Data: Begin

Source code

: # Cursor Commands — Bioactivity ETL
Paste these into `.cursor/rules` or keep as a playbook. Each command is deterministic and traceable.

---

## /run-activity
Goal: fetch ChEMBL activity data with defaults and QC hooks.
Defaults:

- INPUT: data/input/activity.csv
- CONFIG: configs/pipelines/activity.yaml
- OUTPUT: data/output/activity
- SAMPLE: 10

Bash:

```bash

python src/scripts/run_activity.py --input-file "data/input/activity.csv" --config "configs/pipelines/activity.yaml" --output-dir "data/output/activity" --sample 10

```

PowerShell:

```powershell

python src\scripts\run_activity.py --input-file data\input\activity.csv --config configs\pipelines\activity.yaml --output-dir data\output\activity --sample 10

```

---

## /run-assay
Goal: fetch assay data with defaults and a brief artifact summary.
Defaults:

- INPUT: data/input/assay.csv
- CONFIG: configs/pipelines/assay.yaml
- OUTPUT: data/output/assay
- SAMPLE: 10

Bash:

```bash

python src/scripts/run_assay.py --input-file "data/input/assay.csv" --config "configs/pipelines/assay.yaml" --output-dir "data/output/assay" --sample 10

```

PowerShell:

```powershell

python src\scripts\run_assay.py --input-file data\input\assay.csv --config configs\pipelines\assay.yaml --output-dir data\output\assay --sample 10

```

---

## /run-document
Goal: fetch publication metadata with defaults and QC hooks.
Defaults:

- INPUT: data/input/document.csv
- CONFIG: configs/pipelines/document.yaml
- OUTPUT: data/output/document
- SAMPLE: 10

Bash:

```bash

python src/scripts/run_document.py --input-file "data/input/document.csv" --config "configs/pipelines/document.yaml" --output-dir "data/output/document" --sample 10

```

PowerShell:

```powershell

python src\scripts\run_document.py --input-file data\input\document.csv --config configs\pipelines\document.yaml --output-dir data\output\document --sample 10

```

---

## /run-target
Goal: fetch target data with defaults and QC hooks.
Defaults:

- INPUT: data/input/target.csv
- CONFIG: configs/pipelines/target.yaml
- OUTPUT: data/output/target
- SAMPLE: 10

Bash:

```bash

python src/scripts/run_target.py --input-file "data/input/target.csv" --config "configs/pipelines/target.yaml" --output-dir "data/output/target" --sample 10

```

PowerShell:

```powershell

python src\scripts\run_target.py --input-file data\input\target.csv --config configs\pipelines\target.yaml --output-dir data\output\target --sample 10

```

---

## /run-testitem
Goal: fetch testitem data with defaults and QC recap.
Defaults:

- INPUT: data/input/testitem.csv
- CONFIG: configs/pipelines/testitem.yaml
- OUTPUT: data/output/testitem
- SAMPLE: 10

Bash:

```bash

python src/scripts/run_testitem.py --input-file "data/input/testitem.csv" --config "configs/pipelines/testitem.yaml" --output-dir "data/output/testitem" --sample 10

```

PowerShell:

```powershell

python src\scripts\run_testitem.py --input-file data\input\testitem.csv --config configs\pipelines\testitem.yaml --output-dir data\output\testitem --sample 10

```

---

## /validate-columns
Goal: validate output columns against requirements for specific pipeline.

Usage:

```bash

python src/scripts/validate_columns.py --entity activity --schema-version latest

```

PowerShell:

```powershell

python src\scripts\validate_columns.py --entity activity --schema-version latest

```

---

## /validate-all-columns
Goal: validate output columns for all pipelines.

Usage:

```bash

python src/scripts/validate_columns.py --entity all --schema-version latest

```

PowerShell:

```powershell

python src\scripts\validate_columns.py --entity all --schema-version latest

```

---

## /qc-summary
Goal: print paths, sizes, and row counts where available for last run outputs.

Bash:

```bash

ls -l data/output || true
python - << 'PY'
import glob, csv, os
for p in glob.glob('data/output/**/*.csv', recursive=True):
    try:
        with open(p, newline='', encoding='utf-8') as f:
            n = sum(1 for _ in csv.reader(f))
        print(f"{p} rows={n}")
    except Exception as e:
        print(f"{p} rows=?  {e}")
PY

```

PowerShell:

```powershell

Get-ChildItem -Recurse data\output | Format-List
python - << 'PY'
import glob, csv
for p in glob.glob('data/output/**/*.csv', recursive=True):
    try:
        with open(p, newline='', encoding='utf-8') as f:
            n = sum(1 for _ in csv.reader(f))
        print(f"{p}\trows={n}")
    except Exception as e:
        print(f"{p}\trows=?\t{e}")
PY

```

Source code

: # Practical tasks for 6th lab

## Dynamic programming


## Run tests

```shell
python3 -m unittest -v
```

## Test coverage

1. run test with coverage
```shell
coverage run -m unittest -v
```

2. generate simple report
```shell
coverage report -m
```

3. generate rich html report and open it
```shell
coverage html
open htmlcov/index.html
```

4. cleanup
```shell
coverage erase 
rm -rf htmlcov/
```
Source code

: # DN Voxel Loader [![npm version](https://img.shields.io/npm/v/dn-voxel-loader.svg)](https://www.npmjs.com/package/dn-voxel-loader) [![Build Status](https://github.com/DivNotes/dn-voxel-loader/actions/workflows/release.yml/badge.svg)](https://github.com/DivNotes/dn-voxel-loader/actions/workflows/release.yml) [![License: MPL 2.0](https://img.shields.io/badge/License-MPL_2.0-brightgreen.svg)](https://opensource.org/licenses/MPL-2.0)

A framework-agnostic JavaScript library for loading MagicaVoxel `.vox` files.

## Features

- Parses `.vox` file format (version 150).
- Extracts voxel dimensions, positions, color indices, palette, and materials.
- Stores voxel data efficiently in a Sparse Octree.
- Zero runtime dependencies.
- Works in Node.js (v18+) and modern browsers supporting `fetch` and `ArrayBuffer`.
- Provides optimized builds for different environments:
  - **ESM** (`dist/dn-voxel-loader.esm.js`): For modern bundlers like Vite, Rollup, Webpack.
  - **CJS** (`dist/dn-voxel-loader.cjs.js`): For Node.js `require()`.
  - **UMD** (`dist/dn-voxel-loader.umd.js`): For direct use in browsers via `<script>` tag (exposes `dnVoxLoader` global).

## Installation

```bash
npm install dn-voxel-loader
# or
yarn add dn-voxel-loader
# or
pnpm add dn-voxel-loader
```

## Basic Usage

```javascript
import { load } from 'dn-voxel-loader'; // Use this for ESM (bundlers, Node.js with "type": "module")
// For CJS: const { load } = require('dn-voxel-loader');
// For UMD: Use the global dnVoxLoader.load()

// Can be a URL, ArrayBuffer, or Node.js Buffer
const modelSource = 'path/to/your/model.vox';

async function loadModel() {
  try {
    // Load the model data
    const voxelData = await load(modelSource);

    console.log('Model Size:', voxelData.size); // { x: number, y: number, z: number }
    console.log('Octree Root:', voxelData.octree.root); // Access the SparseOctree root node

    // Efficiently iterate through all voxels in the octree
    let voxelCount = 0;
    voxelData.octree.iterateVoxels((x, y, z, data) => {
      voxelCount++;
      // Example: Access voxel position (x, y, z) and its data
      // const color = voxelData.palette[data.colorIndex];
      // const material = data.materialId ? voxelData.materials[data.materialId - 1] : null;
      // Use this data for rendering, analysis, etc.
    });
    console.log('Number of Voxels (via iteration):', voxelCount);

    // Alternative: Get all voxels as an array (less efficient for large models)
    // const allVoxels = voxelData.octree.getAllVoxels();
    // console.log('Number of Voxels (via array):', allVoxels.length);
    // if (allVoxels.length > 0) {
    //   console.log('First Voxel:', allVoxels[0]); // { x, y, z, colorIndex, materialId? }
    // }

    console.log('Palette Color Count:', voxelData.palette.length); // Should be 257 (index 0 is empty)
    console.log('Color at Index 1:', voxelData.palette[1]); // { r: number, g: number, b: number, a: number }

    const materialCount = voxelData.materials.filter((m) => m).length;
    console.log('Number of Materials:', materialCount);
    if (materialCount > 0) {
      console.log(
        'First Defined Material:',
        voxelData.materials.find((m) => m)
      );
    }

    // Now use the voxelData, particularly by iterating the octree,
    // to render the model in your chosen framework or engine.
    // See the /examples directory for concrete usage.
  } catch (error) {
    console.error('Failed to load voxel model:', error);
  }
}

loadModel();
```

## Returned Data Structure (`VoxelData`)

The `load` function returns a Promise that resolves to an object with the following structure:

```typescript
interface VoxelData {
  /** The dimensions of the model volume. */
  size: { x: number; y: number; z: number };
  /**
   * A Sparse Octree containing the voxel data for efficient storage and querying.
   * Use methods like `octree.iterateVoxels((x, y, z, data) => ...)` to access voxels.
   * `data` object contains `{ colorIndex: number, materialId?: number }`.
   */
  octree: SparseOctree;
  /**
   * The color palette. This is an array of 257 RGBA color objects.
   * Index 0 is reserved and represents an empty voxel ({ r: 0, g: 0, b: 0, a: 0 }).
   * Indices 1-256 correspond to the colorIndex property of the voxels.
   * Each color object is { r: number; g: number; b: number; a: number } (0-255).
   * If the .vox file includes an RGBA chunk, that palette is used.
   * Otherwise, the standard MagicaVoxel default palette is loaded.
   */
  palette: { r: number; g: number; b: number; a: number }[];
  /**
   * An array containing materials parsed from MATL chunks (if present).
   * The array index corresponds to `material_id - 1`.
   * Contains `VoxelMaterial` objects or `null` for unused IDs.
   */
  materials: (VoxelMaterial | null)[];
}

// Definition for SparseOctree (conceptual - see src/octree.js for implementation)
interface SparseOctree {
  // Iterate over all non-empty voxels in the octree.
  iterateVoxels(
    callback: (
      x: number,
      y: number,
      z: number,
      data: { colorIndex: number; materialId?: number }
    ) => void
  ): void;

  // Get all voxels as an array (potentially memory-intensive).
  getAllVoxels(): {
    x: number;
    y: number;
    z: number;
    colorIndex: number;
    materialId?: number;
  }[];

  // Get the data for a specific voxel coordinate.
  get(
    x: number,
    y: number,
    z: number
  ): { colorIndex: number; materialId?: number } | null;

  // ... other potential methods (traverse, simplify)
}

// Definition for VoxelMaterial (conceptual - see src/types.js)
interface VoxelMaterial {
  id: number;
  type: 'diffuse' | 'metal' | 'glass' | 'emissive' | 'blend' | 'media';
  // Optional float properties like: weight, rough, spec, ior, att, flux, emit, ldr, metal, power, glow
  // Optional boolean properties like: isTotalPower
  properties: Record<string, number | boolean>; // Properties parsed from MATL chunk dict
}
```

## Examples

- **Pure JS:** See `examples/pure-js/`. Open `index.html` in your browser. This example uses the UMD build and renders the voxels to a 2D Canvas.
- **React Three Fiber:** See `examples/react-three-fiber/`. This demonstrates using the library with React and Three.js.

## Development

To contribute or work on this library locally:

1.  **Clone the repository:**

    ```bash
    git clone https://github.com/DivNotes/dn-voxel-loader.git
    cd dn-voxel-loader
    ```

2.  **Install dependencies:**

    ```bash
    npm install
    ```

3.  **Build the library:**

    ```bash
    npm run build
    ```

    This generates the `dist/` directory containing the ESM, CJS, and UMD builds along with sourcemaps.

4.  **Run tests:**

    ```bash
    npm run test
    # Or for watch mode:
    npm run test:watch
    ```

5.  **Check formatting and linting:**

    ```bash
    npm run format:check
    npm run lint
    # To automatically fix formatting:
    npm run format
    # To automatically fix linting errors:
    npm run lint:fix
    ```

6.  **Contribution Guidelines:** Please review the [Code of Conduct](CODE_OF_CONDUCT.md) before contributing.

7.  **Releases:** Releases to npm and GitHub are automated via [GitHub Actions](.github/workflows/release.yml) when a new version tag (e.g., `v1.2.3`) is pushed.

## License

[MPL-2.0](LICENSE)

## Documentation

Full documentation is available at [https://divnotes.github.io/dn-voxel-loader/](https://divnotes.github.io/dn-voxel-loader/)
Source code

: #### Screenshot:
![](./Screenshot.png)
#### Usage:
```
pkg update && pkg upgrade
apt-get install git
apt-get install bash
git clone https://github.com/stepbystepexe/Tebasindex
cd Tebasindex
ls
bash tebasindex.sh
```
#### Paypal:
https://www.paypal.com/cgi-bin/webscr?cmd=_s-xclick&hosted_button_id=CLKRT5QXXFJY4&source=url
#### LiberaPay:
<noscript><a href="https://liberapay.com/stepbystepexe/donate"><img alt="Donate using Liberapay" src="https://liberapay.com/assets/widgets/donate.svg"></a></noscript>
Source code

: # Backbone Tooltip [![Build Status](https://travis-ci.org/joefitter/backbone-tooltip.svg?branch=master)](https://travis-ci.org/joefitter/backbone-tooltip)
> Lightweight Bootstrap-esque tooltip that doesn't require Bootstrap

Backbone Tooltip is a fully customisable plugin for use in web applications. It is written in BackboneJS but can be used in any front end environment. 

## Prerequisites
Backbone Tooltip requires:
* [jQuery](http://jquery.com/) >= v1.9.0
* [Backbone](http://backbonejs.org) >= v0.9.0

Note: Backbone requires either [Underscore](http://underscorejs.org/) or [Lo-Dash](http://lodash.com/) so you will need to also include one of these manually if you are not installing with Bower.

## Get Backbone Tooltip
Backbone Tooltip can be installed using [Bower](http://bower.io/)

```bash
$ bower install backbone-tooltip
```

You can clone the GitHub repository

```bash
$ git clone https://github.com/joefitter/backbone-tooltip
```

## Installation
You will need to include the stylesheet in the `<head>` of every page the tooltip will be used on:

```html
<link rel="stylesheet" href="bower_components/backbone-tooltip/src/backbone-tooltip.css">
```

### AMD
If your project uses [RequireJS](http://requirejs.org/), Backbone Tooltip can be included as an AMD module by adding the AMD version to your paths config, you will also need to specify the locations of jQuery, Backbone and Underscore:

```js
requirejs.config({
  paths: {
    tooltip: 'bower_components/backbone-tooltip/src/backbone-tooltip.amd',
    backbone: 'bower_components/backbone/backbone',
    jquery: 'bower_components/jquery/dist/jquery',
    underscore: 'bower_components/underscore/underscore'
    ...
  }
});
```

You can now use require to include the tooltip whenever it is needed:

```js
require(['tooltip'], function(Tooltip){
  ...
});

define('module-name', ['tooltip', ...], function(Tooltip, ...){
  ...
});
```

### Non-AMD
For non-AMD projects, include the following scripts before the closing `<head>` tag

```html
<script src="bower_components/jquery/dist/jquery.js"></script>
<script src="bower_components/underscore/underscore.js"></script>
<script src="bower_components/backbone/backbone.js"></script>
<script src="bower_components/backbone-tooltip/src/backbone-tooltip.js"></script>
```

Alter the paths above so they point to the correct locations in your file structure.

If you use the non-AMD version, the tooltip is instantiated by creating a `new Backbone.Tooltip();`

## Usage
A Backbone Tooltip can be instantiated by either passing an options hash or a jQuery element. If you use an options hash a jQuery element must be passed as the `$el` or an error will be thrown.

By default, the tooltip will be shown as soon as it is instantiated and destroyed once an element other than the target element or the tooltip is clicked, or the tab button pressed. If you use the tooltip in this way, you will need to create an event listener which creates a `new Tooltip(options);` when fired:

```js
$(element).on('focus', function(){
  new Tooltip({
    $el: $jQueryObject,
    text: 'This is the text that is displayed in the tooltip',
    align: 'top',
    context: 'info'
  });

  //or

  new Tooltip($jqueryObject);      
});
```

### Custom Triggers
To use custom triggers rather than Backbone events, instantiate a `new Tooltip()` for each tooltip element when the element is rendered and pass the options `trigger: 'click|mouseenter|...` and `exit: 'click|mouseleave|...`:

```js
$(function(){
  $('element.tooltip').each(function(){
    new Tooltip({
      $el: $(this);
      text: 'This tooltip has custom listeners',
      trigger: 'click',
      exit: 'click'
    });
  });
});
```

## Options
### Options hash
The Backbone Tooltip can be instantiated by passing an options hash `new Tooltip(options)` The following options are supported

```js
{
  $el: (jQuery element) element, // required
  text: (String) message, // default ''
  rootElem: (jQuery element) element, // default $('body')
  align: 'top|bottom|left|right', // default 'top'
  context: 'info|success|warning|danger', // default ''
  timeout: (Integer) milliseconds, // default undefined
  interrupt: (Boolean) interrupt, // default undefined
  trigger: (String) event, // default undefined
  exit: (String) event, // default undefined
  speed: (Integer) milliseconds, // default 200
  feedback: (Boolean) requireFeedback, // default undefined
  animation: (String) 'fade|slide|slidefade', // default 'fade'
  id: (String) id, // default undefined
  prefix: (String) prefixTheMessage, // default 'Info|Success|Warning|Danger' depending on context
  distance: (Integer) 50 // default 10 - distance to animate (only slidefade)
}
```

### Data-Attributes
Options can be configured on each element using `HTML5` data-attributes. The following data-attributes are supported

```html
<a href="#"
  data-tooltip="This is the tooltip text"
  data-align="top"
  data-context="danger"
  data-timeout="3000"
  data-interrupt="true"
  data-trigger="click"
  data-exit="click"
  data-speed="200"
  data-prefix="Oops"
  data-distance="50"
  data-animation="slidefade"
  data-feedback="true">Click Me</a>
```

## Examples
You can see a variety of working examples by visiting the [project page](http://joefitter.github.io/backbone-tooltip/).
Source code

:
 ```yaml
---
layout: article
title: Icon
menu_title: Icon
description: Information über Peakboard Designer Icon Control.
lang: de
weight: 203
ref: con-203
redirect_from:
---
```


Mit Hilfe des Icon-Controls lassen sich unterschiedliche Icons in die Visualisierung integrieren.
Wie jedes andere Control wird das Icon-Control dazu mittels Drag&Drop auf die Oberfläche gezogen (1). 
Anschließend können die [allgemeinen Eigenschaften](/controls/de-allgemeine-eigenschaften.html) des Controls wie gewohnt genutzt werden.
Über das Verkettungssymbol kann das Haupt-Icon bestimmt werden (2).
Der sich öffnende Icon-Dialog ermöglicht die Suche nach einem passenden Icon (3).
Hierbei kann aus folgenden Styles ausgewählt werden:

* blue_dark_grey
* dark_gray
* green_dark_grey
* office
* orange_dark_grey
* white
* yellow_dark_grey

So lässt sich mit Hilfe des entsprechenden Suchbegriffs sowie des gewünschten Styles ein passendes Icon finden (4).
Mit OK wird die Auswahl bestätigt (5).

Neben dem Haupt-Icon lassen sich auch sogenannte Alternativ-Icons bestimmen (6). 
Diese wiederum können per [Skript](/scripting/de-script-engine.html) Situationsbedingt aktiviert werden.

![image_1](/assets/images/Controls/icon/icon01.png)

Data: End

__Task requirements__
Please reproduce, exactly as written, the lines of the records from the first line through the one containing "- CONFIG: configs/pipelines/activity.yaml".

__Task solution__
Source code

: # Cursor Commands — Bioactivity ETL
Paste these into `.cursor/rules` or keep as a playbook. Each command is deterministic and traceable.

---

## /run-activity
Goal: fetch ChEMBL activity data with defaults and QC hooks.
Defaults:

- INPUT: data/input/activity.csv
- CONFIG: configs/pipelines/activity.yaml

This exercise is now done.